Sam Bankman-Fried, the decline of FTX, and the future of cryptocurrency

William Merritt
All over the news, the name Sam Bankman-Fried has appeared numerous times, mainly because of his arrest and the epic flameout of FTX. But who is he? What is FTX? And has he single-handedly destroyed the cryptocurrency industry?
Sam Bankman Fried is a finance and cryptocurrency entrepreneur and the CEO of the now bankrupt cryptocurrency exchange known as FTX. A cryptocurrency exchange is a marketplace where you can buy and sell cryptocurrencies such as Bitcoin or Ethereum. It is similar to a stock exchange, but for digital assets. The exchanges make money by acting as an intermediary between buyer and seller, profiting from commissions and transaction fees.

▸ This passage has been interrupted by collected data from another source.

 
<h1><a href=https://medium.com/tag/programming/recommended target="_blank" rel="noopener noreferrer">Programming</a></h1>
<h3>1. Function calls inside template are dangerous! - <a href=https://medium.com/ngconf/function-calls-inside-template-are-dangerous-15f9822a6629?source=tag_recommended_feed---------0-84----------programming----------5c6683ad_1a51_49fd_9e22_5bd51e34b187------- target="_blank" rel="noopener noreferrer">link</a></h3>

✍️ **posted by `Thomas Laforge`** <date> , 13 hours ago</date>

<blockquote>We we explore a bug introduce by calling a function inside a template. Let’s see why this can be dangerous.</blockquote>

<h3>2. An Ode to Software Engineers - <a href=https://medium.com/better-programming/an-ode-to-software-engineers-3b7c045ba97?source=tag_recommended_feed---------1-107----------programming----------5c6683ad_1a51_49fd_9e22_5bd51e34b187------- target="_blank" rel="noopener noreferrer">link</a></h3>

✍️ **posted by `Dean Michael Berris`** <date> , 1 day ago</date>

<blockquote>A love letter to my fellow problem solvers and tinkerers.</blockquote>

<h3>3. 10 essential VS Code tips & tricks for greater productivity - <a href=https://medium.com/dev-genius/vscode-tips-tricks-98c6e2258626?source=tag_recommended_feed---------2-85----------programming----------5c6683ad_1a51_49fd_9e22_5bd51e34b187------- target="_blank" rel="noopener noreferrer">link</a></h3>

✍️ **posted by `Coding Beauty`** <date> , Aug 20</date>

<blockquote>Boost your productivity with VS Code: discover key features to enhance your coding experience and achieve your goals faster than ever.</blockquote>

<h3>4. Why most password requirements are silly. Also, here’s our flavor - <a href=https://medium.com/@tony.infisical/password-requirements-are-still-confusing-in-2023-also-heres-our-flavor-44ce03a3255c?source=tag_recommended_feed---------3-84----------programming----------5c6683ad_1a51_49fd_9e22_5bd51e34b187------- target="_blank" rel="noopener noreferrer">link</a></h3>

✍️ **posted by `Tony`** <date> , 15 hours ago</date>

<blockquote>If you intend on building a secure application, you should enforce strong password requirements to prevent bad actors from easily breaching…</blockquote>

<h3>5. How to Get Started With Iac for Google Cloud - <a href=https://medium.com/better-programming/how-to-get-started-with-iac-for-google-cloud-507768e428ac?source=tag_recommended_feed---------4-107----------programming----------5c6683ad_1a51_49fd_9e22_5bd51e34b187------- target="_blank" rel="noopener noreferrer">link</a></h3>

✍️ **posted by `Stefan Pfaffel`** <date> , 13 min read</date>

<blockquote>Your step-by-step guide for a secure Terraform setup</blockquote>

Prior to the collapse of FTX, Bankman was hailed as the ‘JP Morgan of crypto’, and was worshipped as a philanthropic survivor in a struggling market. This then begs the question, how could one crypto exchange cause the loss of over USD $150 billion from the fifteen biggest cryptocurrencies in the world? The root of the problem is the cryptocurrency token FTT, the brainchild of FTX, and the catalyst for the destruction.
To understand why this singular cryptocurrency has caused such devastation, we must go back to 2017, when Bankman founded his first crypto trading firm, ‘Alameda research’. Two years later he also created ‘FTX’. This aroused skepticism amongst industry players, investors, traders and stakeholders, that there could be a conflict of interest regarding which company was receiving preferential treatment. However, the two were stated by Bankman as separate companies, not working together.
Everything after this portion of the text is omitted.